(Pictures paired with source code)
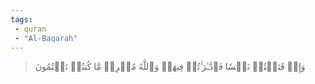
```yaml
---
tags: 
 - quran 
 - "Al-Baqarah"
---
```


> وَإِذۡ قَتَلۡتُمۡ نَفۡسٗا فَٱدَّـٰرَ ٰٔتُمۡ فِيهَاۖ وَٱللَّهُ مُخۡرِجٞ مَّا كُنتُمۡ تَكۡتُمُونَ
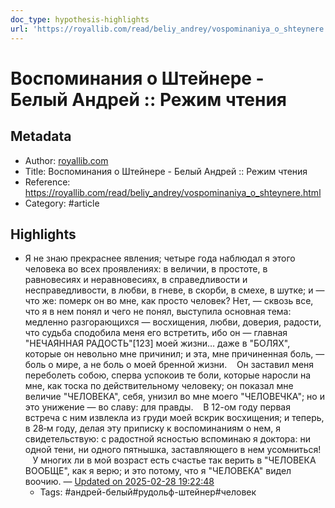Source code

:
 ```yaml
---
doc_type: hypothesis-highlights
url: 'https://royallib.com/read/beliy_andrey/vospominaniya_o_shteynere.html'
---
```

# Воспоминания о Штейнере - Белый Андрей :: Режим чтения

## Metadata
- Author: [royallib.com]()
- Title: Воспоминания о Штейнере - Белый Андрей :: Режим чтения
- Reference: https://royallib.com/read/beliy_andrey/vospominaniya_o_shteynere.html
- Category: #article

## Highlights
- Я не знаю прекраснее явления; четыре года наблюдал я этого человека во всех проявлениях: в величии, в простоте, в равновесиях и неравновесиях, в справедливости и несправедливости, в любви, в гневе, в скорби, в смехе, в шутке; и — что же: померк он во мне, как просто человек? Нет, — сквозь все, что я в нем понял и чего не понял, выступила основная тема: медленно разгорающихся — восхищения, любви, доверия, радости, что судьба сподобила меня его встретить, ибо он — главная "НЕЧАЯННАЯ РАДОСТЬ"[123] моей жизни… даже в "БОЛЯХ", которые он невольно мне причинил; и эта, мне причиненная боль, — боль о мире, а не боль о моей бренной жизни.    Он заставил меня переболеть собою, сперва успокоив те боли, которые наросли на мне, как тоска по действительному человеку; он показал мне величие "ЧЕЛОВЕКА", себя, унизил во мне моего "ЧЕЛОВЕЧКА"; но и это унижение — во славу: для правды.    В 12-ом году первая встреча с ним извлекла из груди моей вскрик восхищения; и теперь, в 28‑м году, делая эту приписку к воспоминаниям о нем, я свидетельствую: с радостной ясностью вспоминаю я доктора: ни одной тени, ни одного пятнышка, заставляющего в нем усомниться!    У многих ли в мой возраст есть счастье так верить в "ЧЕЛОВЕКА ВООБЩЕ", как я верю; и это потому, что я "ЧЕЛОВЕКА" видел воочию. — [Updated on 2025-02-28 19:22:48](https://hyp.is/P7D5wPXwEe-UOgvDcZdvaQ/royallib.com/read/beliy_andrey/vospominaniya_o_shteynere.html)
   - Tags: #андрей-белый#рудольф-штейнер#человек
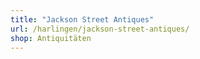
 ```yaml
---
title: "Jackson Street Antiques"
url: /harlingen/jackson-street-antiques/
shop: Antiquitäten
---
```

■ What to do:
All records must be output exactly as they are, except for the pictures, which are left out.

■ Response below:
```yaml
---
tags: 
 - quran 
 - "Al-Baqarah"
---
```


> وَإِذۡ قَتَلۡتُمۡ نَفۡسٗا فَٱدَّـٰرَ ٰٔتُمۡ فِيهَاۖ وَٱللَّهُ مُخۡرِجٞ مَّا كُنتُمۡ تَكۡتُمُونَ
Source code

:
 ```yaml
---
doc_type: hypothesis-highlights
url: 'https://royallib.com/read/beliy_andrey/vospominaniya_o_shteynere.html'
---
```

# Воспоминания о Штейнере - Белый Андрей :: Режим чтения

## Metadata
- Author: [royallib.com]()
- Title: Воспоминания о Штейнере - Белый Андрей :: Режим чтения
- Reference: https://royallib.com/read/beliy_andrey/vospominaniya_o_shteynere.html
- Category: #article

## Highlights
- Я не знаю прекраснее явления; четыре года наблюдал я этого человека во всех проявлениях: в величии, в простоте, в равновесиях и неравновесиях, в справедливости и несправедливости, в любви, в гневе, в скорби, в смехе, в шутке; и — что же: померк он во мне, как просто человек? Нет, — сквозь все, что я в нем понял и чего не понял, выступила основная тема: медленно разгорающихся — восхищения, любви, доверия, радости, что судьба сподобила меня его встретить, ибо он — главная "НЕЧАЯННАЯ РАДОСТЬ"[123] моей жизни… даже в "БОЛЯХ", которые он невольно мне причинил; и эта, мне причиненная боль, — боль о мире, а не боль о моей бренной жизни.    Он заставил меня переболеть собою, сперва успокоив те боли, которые наросли на мне, как тоска по действительному человеку; он показал мне величие "ЧЕЛОВЕКА", себя, унизил во мне моего "ЧЕЛОВЕЧКА"; но и это унижение — во славу: для правды.    В 12-ом году первая встреча с ним извлекла из груди моей вскрик восхищения; и теперь, в 28‑м году, делая эту приписку к воспоминаниям о нем, я свидетельствую: с радостной ясностью вспоминаю я доктора: ни одной тени, ни одного пятнышка, заставляющего в нем усомниться!    У многих ли в мой возраст есть счастье так верить в "ЧЕЛОВЕКА ВООБЩЕ", как я верю; и это потому, что я "ЧЕЛОВЕКА" видел воочию. — [Updated on 2025-02-28 19:22:48](https://hyp.is/P7D5wPXwEe-UOgvDcZdvaQ/royallib.com/read/beliy_andrey/vospominaniya_o_shteynere.html)
   - Tags: #андрей-белый#рудольф-штейнер#человек
 ```yaml
---
title: "Jackson Street Antiques"
url: /harlingen/jackson-street-antiques/
shop: Antiquitäten
---
```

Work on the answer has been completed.